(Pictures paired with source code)
═══

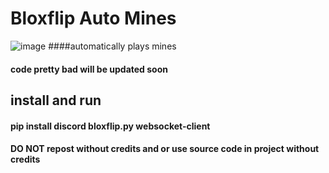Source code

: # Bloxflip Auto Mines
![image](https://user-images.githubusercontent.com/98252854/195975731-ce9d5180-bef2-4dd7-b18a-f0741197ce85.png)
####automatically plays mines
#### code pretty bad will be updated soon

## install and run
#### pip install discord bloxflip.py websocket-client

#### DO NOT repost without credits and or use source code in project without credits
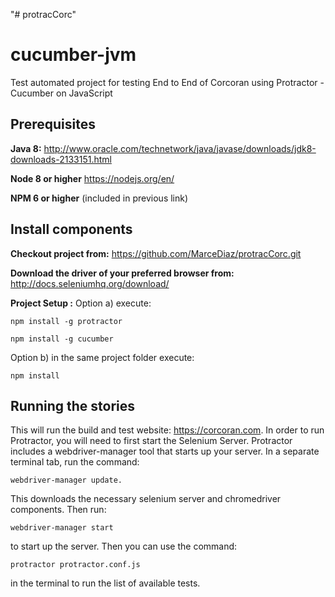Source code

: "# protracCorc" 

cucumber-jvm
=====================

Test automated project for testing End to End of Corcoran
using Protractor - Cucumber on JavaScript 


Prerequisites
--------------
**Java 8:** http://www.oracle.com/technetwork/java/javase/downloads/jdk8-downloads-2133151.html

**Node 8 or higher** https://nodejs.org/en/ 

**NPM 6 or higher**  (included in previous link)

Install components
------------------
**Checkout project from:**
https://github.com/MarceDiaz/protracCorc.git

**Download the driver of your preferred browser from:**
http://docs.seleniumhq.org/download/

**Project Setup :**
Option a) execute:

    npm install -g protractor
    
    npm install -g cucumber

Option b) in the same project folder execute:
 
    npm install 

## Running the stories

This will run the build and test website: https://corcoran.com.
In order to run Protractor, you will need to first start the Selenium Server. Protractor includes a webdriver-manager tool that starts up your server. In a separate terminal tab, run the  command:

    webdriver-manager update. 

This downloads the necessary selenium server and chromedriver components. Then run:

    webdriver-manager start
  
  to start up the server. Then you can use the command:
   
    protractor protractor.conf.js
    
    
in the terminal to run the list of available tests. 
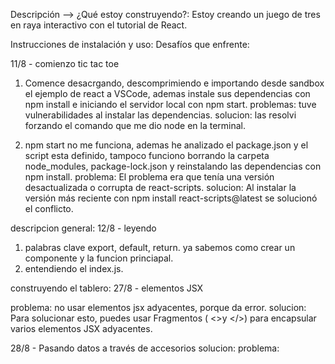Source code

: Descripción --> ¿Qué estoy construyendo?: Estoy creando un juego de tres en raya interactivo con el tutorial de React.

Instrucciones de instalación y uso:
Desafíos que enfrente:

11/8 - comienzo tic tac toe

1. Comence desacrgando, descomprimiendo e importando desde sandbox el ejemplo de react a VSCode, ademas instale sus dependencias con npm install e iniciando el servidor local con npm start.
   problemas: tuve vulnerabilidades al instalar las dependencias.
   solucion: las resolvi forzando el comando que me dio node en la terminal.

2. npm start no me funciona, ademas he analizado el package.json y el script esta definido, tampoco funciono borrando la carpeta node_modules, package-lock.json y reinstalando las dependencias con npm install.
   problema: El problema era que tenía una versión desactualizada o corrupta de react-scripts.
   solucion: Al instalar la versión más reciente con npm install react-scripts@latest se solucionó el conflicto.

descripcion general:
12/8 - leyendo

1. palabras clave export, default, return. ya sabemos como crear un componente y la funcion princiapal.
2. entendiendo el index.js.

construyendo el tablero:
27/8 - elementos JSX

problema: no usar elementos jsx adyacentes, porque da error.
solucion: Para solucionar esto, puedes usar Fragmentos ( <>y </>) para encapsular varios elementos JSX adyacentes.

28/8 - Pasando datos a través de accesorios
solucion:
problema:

═══

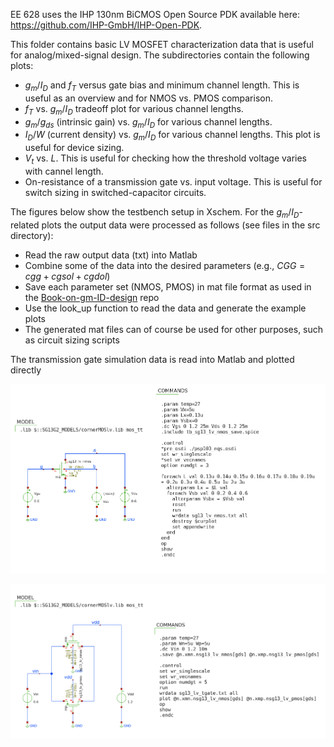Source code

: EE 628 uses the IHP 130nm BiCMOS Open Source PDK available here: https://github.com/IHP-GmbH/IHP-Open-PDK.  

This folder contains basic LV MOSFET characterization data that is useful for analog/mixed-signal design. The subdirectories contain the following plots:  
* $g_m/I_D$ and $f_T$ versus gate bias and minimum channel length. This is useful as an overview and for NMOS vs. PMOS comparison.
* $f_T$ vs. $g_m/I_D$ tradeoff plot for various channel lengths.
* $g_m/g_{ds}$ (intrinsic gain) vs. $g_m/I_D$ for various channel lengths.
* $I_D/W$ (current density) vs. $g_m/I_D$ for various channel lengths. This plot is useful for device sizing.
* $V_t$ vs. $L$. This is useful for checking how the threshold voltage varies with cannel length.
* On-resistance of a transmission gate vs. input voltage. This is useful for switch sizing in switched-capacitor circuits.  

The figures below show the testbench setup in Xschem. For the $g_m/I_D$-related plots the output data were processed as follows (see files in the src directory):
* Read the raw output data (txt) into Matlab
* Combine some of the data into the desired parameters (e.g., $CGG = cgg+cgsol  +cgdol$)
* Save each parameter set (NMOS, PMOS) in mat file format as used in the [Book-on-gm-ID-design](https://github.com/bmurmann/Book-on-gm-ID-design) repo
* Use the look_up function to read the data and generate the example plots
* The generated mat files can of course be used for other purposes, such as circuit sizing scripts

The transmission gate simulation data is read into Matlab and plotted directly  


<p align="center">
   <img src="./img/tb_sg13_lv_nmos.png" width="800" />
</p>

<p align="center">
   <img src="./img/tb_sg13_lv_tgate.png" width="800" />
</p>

═══

Activity:
The job here is to find each line above with the word "versión" and copy it.

Reply to the task:
   problema: El problema era que tenía una versión desactualizada o corrupta de react-scripts.
   solucion: Al instalar la versión más reciente con npm install react-scripts@latest se solucionó el conflicto.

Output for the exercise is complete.